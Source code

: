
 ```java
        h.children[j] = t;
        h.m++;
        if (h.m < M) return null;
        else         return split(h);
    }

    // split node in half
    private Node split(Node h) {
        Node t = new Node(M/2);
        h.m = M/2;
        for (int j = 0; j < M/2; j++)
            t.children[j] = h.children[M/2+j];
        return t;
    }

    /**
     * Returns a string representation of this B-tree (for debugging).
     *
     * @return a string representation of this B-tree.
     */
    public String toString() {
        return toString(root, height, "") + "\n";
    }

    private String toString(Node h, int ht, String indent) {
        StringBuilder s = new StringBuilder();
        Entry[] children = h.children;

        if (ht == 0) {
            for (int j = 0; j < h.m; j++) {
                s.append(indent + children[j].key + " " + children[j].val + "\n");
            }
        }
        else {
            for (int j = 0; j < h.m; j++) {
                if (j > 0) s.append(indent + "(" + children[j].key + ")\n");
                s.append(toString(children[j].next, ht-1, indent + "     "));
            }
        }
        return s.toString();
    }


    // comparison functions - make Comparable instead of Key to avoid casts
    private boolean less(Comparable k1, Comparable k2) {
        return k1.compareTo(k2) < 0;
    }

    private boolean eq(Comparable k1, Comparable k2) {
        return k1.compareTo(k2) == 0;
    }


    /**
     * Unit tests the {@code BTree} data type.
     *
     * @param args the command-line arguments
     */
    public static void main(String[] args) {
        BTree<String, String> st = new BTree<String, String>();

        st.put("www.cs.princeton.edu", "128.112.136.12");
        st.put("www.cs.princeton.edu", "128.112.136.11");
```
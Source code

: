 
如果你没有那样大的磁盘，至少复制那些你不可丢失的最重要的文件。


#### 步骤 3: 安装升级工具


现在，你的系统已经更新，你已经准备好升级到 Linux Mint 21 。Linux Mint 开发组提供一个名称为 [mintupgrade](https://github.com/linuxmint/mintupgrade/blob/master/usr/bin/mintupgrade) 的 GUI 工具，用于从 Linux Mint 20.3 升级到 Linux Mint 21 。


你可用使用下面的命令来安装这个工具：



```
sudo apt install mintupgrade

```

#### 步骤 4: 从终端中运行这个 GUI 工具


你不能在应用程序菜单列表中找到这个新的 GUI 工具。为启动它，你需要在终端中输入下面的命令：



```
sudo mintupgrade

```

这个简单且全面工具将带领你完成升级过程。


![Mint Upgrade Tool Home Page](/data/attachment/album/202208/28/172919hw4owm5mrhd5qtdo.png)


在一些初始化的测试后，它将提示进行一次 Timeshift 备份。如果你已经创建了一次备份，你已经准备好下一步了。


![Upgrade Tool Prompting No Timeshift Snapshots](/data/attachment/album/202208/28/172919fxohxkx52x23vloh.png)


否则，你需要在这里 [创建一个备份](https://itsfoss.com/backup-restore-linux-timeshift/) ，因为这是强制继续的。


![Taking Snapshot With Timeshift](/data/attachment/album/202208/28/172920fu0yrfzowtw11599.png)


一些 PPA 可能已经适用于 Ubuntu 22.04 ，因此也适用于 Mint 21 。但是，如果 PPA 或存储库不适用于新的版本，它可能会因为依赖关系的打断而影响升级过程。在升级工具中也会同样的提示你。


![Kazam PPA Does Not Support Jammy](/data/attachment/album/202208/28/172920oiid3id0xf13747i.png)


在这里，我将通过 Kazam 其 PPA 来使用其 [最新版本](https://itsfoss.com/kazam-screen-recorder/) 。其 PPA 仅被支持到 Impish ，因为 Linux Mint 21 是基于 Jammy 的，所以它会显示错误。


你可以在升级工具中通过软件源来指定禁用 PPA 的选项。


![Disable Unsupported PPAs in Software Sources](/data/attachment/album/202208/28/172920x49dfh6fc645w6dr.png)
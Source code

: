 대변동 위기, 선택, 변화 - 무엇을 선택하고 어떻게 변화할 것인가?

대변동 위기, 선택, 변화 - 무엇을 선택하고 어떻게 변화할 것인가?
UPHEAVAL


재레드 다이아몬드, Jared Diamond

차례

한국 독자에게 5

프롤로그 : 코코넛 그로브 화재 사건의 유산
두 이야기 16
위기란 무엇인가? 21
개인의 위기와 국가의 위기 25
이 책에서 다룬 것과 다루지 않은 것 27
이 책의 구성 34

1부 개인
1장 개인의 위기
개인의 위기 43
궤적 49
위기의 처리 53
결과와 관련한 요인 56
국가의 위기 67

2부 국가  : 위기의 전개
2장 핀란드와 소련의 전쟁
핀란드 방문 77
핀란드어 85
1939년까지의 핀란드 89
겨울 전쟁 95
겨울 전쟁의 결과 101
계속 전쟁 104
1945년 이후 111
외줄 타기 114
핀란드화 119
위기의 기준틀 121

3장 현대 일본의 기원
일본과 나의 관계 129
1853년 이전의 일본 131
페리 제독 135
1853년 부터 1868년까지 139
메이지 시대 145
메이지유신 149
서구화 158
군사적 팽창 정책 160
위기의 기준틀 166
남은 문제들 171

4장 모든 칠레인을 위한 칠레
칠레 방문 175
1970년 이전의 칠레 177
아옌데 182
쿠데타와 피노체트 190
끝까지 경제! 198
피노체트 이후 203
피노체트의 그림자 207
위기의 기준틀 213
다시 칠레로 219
____
Task item: Emit verbatim the lines running from the one with "PPA Does Not" through the last line of the data, both endpoints inclusive.

Exercise output:
![Kazam PPA Does Not Support Jammy](/data/attachment/album/202208/28/172920oiid3id0xf13747i.png)


在这里，我将通过 Kazam 其 PPA 来使用其 [最新版本](https://itsfoss.com/kazam-screen-recorder/) 。其 PPA 仅被支持到 Impish ，因为 Linux Mint 21 是基于 Jammy 的，所以它会显示错误。


你可以在升级工具中通过软件源来指定禁用 PPA 的选项。


![Disable Unsupported PPAs in Software Sources](/data/attachment/album/202208/28/172920x49dfh6fc645w6dr.png)
Source code

: 대변동 위기, 선택, 변화 - 무엇을 선택하고 어떻게 변화할 것인가?

대변동 위기, 선택, 변화 - 무엇을 선택하고 어떻게 변화할 것인가?
UPHEAVAL


재레드 다이아몬드, Jared Diamond

차례

한국 독자에게 5

프롤로그 : 코코넛 그로브 화재 사건의 유산
두 이야기 16
위기란 무엇인가? 21
개인의 위기와 국가의 위기 25
이 책에서 다룬 것과 다루지 않은 것 27
이 책의 구성 34

1부 개인
1장 개인의 위기
개인의 위기 43
궤적 49
위기의 처리 53
결과와 관련한 요인 56
국가의 위기 67

2부 국가  : 위기의 전개
2장 핀란드와 소련의 전쟁
핀란드 방문 77
핀란드어 85
1939년까지의 핀란드 89
겨울 전쟁 95
겨울 전쟁의 결과 101
계속 전쟁 104
1945년 이후 111
외줄 타기 114
핀란드화 119
위기의 기준틀 121

3장 현대 일본의 기원
일본과 나의 관계 129
1853년 이전의 일본 131
페리 제독 135
1853년 부터 1868년까지 139
메이지 시대 145
메이지유신 149
서구화 158
군사적 팽창 정책 160
위기의 기준틀 166
남은 문제들 171

4장 모든 칠레인을 위한 칠레
칠레 방문 175
1970년 이전의 칠레 177
아옌데 182
쿠데타와 피노체트 190
끝까지 경제! 198
피노체트 이후 203
피노체트의 그림자 207
위기의 기준틀 213
다시 칠레로 219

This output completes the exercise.